Olive Tapenade From Iran
This delectable dip varies from the typical olive tapenade in its combination of tart pomegranate molasses and sweet walnuts, giving this dish its signature tart-sweet flavors. Originating in Gilan province in northern Iran, Choochagh herb (originally used) may also be used; since we don’t have access to that, mint has been substituted instead.
This delicious condiment pairs perfectly with many Persian dishes such as fish, Lubia Polo, Kuku Sabzi and Akbar Joojeh – it also makes a tasty snack all on its own.
Early Life and Education
Olive trees were first domesticated between 6000 and 5000 BC in the Fertile Crescent, an area comprising present day Egypt, Israel, West Bank, Gaza strip and Lebanon as well as parts of Syria, Iran and south-eastern Turkey. While olives were originally cultivated solely as lamp fuel and medicinal remedies, cultivation for edible purposes began around 1600 BC.
The olive tree is an easy and low-maintenance crop to cultivate alongside other crops or livestock such as sheep and goats, as it tolerates drought well and thrives under harsh conditions. Olives also offer great versatility; you can use them both savory and sweet dishes. One popular Persian spicy marinated olives recipe requires green olives mixed with garlic, mint leaves, pomegranate molasses and walnuts.
Olive trees have been grown in Iran for over 2000 years, mostly in Rudbar City where its climate resembles that of Mediterranean regions – providing ideal conditions for their cultivation.
Zeytoon Parvardeh (zytwn prwrdh) is an authentic Iranian dip, consisting of green olives, garlic cloves, walnuts, pomegranate molasses and angelica seeds (chuchagh).
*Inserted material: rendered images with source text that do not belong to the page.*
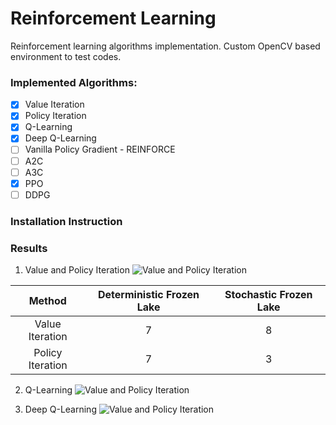 # Reinforcement Learning
Reinforcement learning algorithms implementation. Custom OpenCV based environment to test codes.

### Implemented Algorithms:
- [x] Value Iteration
- [x] Policy Iteration
- [x] Q-Learning
- [x] Deep Q-Learning
- [ ] Vanilla Policy Gradient - REINFORCE
- [ ] A2C
- [ ] A3C
- [x]  PPO
- [ ] DDPG

### Installation Instruction


### Results
1. Value and Policy Iteration
  ![Value and Policy Iteration](https://github.com/khush3/rl_algorithms/blob/master/Results/Iter-Methods.gif)

  |      Method      | Deterministic Frozen Lake | Stochastic Frozen Lake |
  | :--------------: | :-----------------------: | :--------------------: |
  | Value Iteration  |             7             |           8            |
  | Policy Iteration |             7             |           3            |

  

2. Q-Learning
  ![Value and Policy Iteration](https://github.com/khush3/rl_algorithms/blob/master/Results/Q-Learning.gif)


3. Deep Q-Learning
  ![Value and Policy Iteration](https://github.com/khush3/rl_algorithms/blob/master/Results/Deep-Q-Learning.gif)
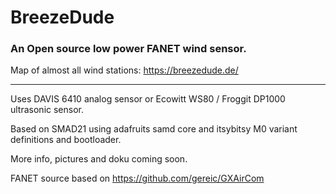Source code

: # BreezeDude
### An Open source low power FANET wind sensor.

Map of almost all wind stations: https://breezedude.de/

----

Uses DAVIS 6410 analog sensor or Ecowitt WS80 / Froggit DP1000 ultrasonic sensor.

Based on SMAD21 using adafruits samd core and itsybitsy M0 variant definitions and bootloader.

More info, pictures and doku coming soon.

FANET source based on https://github.com/gereic/GXAirCom
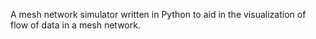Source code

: A mesh network simulator written in Python to aid in the visualization of flow of data in a mesh network.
Originating in northern Iran specifically Gilan Province it has since become very well known and appreciated throughout Iran.
Iran’s centrally planned economy often fails olive growers. Recent reforms and membership of the International Olive Council could help improve matters; however, weather fluctuations and ulterior motives still threaten this industry and it cannot be guaranteed that Iran will become self-sufficient or export any quantity of olives in future.
Achievement and Honors
Olive oil produced in Istria has won multiple international accolades and in 2020 was recognized with first place from Flos Olei Guide for bottled extra virgin olive oil production.
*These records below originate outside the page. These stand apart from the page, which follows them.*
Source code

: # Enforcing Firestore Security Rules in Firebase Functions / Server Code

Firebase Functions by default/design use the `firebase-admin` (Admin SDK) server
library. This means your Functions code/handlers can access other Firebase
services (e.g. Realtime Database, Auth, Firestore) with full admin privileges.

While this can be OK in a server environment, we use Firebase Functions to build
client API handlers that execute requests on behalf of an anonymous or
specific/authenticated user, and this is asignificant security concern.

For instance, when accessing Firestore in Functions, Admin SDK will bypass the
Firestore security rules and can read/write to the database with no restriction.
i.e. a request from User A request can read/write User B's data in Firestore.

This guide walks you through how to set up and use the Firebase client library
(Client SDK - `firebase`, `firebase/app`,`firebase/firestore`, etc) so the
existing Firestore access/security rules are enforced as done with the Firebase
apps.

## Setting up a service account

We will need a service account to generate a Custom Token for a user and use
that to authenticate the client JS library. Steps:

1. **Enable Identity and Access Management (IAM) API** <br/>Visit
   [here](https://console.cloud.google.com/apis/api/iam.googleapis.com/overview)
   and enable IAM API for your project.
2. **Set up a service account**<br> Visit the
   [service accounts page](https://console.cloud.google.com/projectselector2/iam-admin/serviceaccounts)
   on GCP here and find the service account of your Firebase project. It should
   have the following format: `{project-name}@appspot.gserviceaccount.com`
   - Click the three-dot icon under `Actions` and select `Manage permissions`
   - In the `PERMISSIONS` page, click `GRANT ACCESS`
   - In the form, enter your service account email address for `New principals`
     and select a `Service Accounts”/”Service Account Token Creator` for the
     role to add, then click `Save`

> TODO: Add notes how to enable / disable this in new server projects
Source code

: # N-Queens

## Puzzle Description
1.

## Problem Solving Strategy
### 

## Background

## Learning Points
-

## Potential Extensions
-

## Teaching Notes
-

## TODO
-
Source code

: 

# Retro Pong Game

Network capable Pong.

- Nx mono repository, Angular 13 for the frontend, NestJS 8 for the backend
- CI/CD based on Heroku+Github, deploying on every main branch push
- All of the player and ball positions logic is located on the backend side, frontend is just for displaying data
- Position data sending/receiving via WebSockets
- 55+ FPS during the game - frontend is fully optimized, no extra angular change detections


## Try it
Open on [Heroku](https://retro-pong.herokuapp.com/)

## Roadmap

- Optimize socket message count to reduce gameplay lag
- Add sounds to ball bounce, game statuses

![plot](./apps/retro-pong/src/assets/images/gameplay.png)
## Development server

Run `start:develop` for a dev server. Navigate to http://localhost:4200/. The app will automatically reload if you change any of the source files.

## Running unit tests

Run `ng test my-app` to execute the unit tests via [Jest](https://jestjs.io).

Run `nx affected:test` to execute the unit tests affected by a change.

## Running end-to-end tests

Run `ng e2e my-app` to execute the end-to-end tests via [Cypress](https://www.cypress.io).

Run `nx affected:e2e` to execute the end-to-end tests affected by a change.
Iran grows a variety of olive varieties, such as Manjil, Rudbar and Tarom that trace back to Mediterranean regions and feature prominently in ancient religious hymns from Iran.
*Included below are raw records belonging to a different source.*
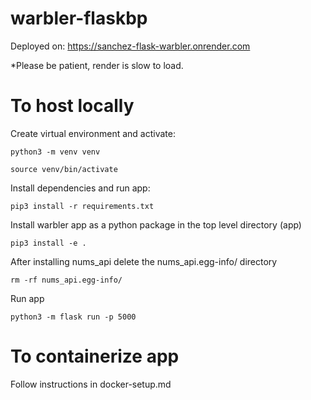 # warbler-flaskbp

Deployed on: https://sanchez-flask-warbler.onrender.com

*Please be patient, render is slow to load.

# To host locally

Create virtual environment and activate:

`python3 -m venv venv`

`source venv/bin/activate`

Install dependencies and run app:

`pip3 install -r requirements.txt`

Install warbler app as a python package in the top level directory (app)

`pip3 install -e .`

After installing nums_api delete the nums_api.egg-info/ directory

`rm -rf nums_api.egg-info/`

Run app

`python3 -m flask run -p 5000`

# To containerize app

Follow instructions in docker-setup.md
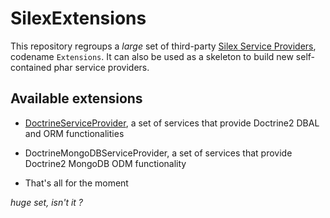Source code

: SilexExtensions
===============

This repository regroups a _large_ set of third-party [Silex Service Providers](http://silex-project.org/doc/extensions.html), codename ``Extensions``.
It can also be used as a skeleton to build new self-contained phar service providers.


Available extensions
--------------------

* [DoctrineServiceProvider](http://readthedocs.org/projects/silex-doctrine-extensions/), a set of services that provide Doctrine2 DBAL and ORM functionalities
* DoctrineMongoDBServiceProvider, a set of services that provide Doctrine2 MongoDB ODM functionality

* That's all for the moment

_huge set, isn't it ?_
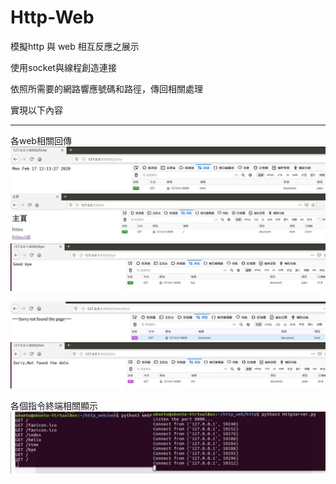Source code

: # Http-Web

模擬http 與 web 相互反應之展示

使用socket與線程創造連接

依照所需要的網路響應號碼和路徑，傳回相關處理

實現以下內容

---------------------------------------------------------------
各web相關回傳
<img src='https://github.com/huihuiman/Http-Web/blob/master/httpWeb%E5%9C%96%E7%89%87/http1.jpg'> 
<img src='https://github.com/huihuiman/Http-Web/blob/master/httpWeb%E5%9C%96%E7%89%87/http2.jpg'>
<img src='https://github.com/huihuiman/Http-Web/blob/master/httpWeb%E5%9C%96%E7%89%87/http3.jpg'>

<img src='https://github.com/huihuiman/Http-Web/blob/master/httpWeb%E5%9C%96%E7%89%87/http8.jpg'>
<img src='https://github.com/huihuiman/Http-Web/blob/master/httpWeb%E5%9C%96%E7%89%87/http9.jpg'>



各個指令終端相關顯示
<img src='https://github.com/huihuiman/Http-Web/blob/master/httpWeb%E5%9C%96%E7%89%87/http7.jpg'>

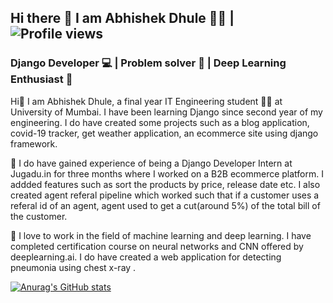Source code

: ## Hi there 👋  I am Abhishek Dhule 👨‍💻 | ![Profile views](https://gpvc.arturio.dev/abhishekkdhule)  
###  Django Developer 💻 | Problem solver 📝 | Deep Learning Enthusiast 🧠

Hi👋 I am Abhishek Dhule, a final year IT Engineering student 👨‍🎓 at University of Mumbai. I have been learning Django since second year of my engineering. I do have created some projects such as a blog application, covid-19 tracker, get weather application, an ecommerce site using django framework. 

💼 I do have gained experience of being a Django Developer Intern at Jugadu.in for three months where I worked on a B2B ecommerce platform. I addded features such as sort the products by price, release date etc. I also created agent referal pipeline which worked such that if a customer uses a referal id of an agent, agent used to get a cut(around 5%) of the total bill of the customer.

🧠 I love to work in the field of machine learning and deep learning. I have completed certification course on neural networks and CNN offered by deeplearning.ai. I do have created a web application for detecting pneumonia using chest x-ray . 


[![Anurag's GitHub stats](https://github-readme-stats.vercel.app/api?username=abhishekkdhule&theme=tokyonight)](https://github.com/anuraghazra/github-readme-stats)

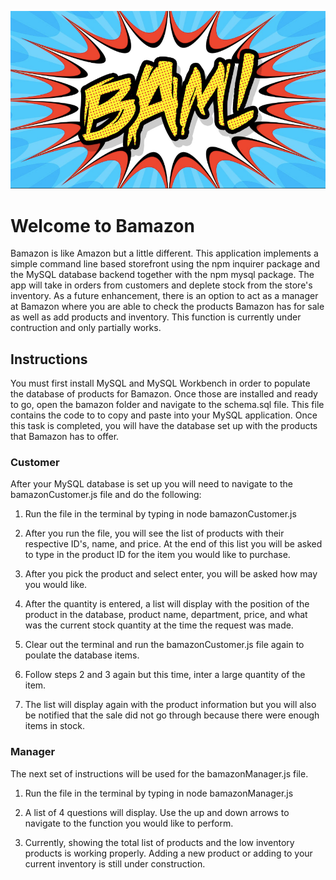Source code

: ![bam](https://github.com/jldueyusa/bamazon/blob/master/assets/bam.png)
# Welcome to Bamazon 

Bamazon is like Amazon but a little different. This application implements a simple command line based storefront using the npm inquirer package and the MySQL database backend together with the npm mysql package. The app will take in orders from customers and deplete stock from the store's inventory. As a future enhancement, there is an option to act as a manager at Bamazon where you are able to check the products Bamazon has for sale as well as add products and inventory. This function is currently under contruction and only partially works. 

## Instructions

You must first install MySQL and MySQL Workbench in order to populate the database of products for Bamazon. Once those are installed and ready to go, open the bamazon folder and navigate to the schema.sql file. This file contains the code to to copy and paste into your MySQL application. Once this task is completed, you will have the database set up with the products that Bamazon has to offer.

### Customer

After your MySQL database is set up you will need to navigate to the bamazonCustomer.js file and do the following:

1. Run the file in the terminal by typing in node bamazonCustomer.js


2. After you run the file, you will see the list of products with their respective ID's, name, and price. At the end of this list you will be asked to type in the product ID for the item you would like to purchase. 

3. After you pick the product and select enter, you will be asked how may you would like.

4. After the quantity is entered, a list will display with the position of the product in the database, product name, department, price, and what was the current stock quantity at the time the request was made.

5. Clear out the terminal and run the bamazonCustomer.js file again to poulate the database items.

6. Follow steps 2 and 3 again but this time, inter a large quantity of the item. 

7. The list will display again with the product information but you will also be notified that the sale did not go through because there were enough items in stock.

### Manager

The next set of instructions will be used for the bamazonManager.js file.

1. Run the file in the terminal by typing in node bamazonManager.js

2. A list of 4 questions will display. Use the up and down arrows to navigate to the function you would like to perform.

3. Currently, showing the total list of products and the low inventory products is working properly. Adding a new product or adding to your current inventory is still under construction.
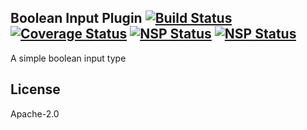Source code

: Boolean Input Plugin [![Build Status](https://travis-ci.org/punchcard-cms/input-plugin-boolean.svg?branch=master)](https://travis-ci.org/punchcard-cms/input-plugin-boolean) [![Coverage Status](https://coveralls.io/repos/github/punchcard-cms/input-plugin-boolean/badge.svg?branch=master)](https://coveralls.io/github/punchcard-cms/input-plugin-boolean?branch=master) [![NSP Status](https://nodesecurity.io/orgs/punchcard-cms/projects/0b3c5004-7eb6-4259-a265-7db04f618c6d/badge)](https://nodesecurity.io/orgs/punchcard-cms/projects/0b3c5004-7eb6-4259-a265-7db04f618c6d) [![NSP Status](https://nodesecurity.io/orgs/punchcard-cms/projects/32a41a75-fbef-4e29-80b1-8967f2989ca1/badge)](https://nodesecurity.io/orgs/punchcard-cms/projects/32a41a75-fbef-4e29-80b1-8967f2989ca1)
---

A simple boolean input type

## License

Apache-2.0
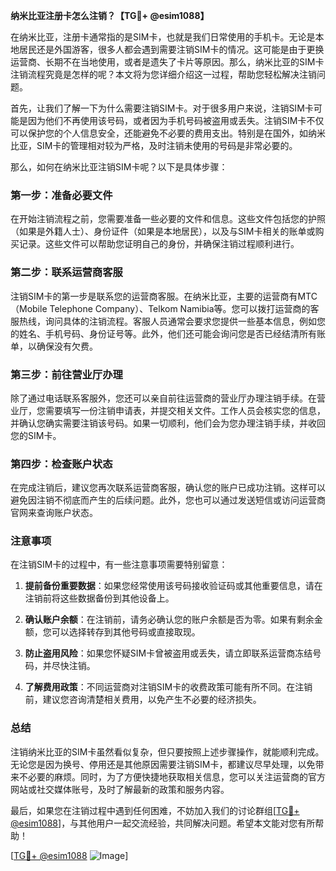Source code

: **纳米比亚注册卡怎么注销？【TG💪+ @esim1088】**

在纳米比亚，注册卡通常指的是SIM卡，也就是我们日常使用的手机卡。无论是本地居民还是外国游客，很多人都会遇到需要注销SIM卡的情况。这可能是由于更换运营商、长期不在当地使用，或者是遗失了卡片等原因。那么，纳米比亚的SIM卡注销流程究竟是怎样的呢？本文将为您详细介绍这一过程，帮助您轻松解决注销问题。

首先，让我们了解一下为什么需要注销SIM卡。对于很多用户来说，注销SIM卡可能是因为他们不再使用该号码，或者因为手机号码被盗用或丢失。注销SIM卡不仅可以保护您的个人信息安全，还能避免不必要的费用支出。特别是在国外，如纳米比亚，SIM卡的管理相对较为严格，及时注销未使用的号码是非常必要的。

那么，如何在纳米比亚注销SIM卡呢？以下是具体步骤：

### 第一步：准备必要文件

在开始注销流程之前，您需要准备一些必要的文件和信息。这些文件包括您的护照（如果是外籍人士）、身份证件（如果是本地居民），以及与SIM卡相关的账单或购买记录。这些文件可以帮助您证明自己的身份，并确保注销过程顺利进行。

### 第二步：联系运营商客服

注销SIM卡的第一步是联系您的运营商客服。在纳米比亚，主要的运营商有MTC（Mobile Telephone Company）、Telkom Namibia等。您可以拨打运营商的客服热线，询问具体的注销流程。客服人员通常会要求您提供一些基本信息，例如您的姓名、手机号码、身份证号等。此外，他们还可能会询问您是否已经结清所有账单，以确保没有欠费。

### 第三步：前往营业厅办理

除了通过电话联系客服外，您还可以亲自前往运营商的营业厅办理注销手续。在营业厅，您需要填写一份注销申请表，并提交相关文件。工作人员会核实您的信息，并确认您确实需要注销该号码。如果一切顺利，他们会为您办理注销手续，并收回您的SIM卡。

### 第四步：检查账户状态

在完成注销后，建议您再次联系运营商客服，确认您的账户已成功注销。这样可以避免因注销不彻底而产生的后续问题。此外，您也可以通过发送短信或访问运营商官网来查询账户状态。

### 注意事项

在注销SIM卡的过程中，有一些注意事项需要特别留意：

1. **提前备份重要数据**：如果您经常使用该号码接收验证码或其他重要信息，请在注销前将这些数据备份到其他设备上。
   
2. **确认账户余额**：在注销前，请务必确认您的账户余额是否为零。如果有剩余金额，您可以选择转存到其他号码或直接取现。

3. **防止盗用风险**：如果您怀疑SIM卡曾被盗用或丢失，请立即联系运营商冻结号码，并尽快注销。

4. **了解费用政策**：不同运营商对注销SIM卡的收费政策可能有所不同。在注销前，建议您咨询清楚相关费用，以免产生不必要的经济损失。

### 总结

注销纳米比亚的SIM卡虽然看似复杂，但只要按照上述步骤操作，就能顺利完成。无论您是因为换号、停用还是其他原因需要注销SIM卡，都建议尽早处理，以免带来不必要的麻烦。同时，为了方便快捷地获取相关信息，您可以关注运营商的官方网站或社交媒体账号，及时了解最新的政策和服务内容。

最后，如果您在注销过程中遇到任何困难，不妨加入我们的讨论群组[[TG💪+ @esim1088](https://t.me/s/esim1088)]，与其他用户一起交流经验，共同解决问题。希望本文能对您有所帮助！

[[TG💪+ @esim1088](https://t.me/s/esim1088) ![Image](https://i.postimg.cc/4NQfJmqS/Snipaste-2025-05-13-00-14-12.png)]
Willow Creek Estate of Nuy Valley has garnered both local and international acclaim. In 2019, their Directors’ Reserve received Prestige Gold awards at Terra Olivo and Olivinus competitions, a Gold Medal at Domina IOOC competitions, and Special Mentions from L’Orciolo D’Oro competitions – testaments to its quality products! Additionally, their oils have garnered over 160 points at various international competitions; an excellent testament of quality.
Iran has long been known for producing quality olives (zytwn parwrdh), with Rudbar being known for producing quality varieties for thousands of years. Rudbar’s climate makes an ideal environment for cultivating olive trees while local farmers are revered for their expert craftsmanship in growing olive trees.
This delectable dish features green olives coated in an aromatic mixture of mint, pomegranates, garlic and walnuts for an irresistibly tasty combination of sweet, sour and fruity flavors – creating an irresistibly tasty combination that has become immensely popular throughout the country.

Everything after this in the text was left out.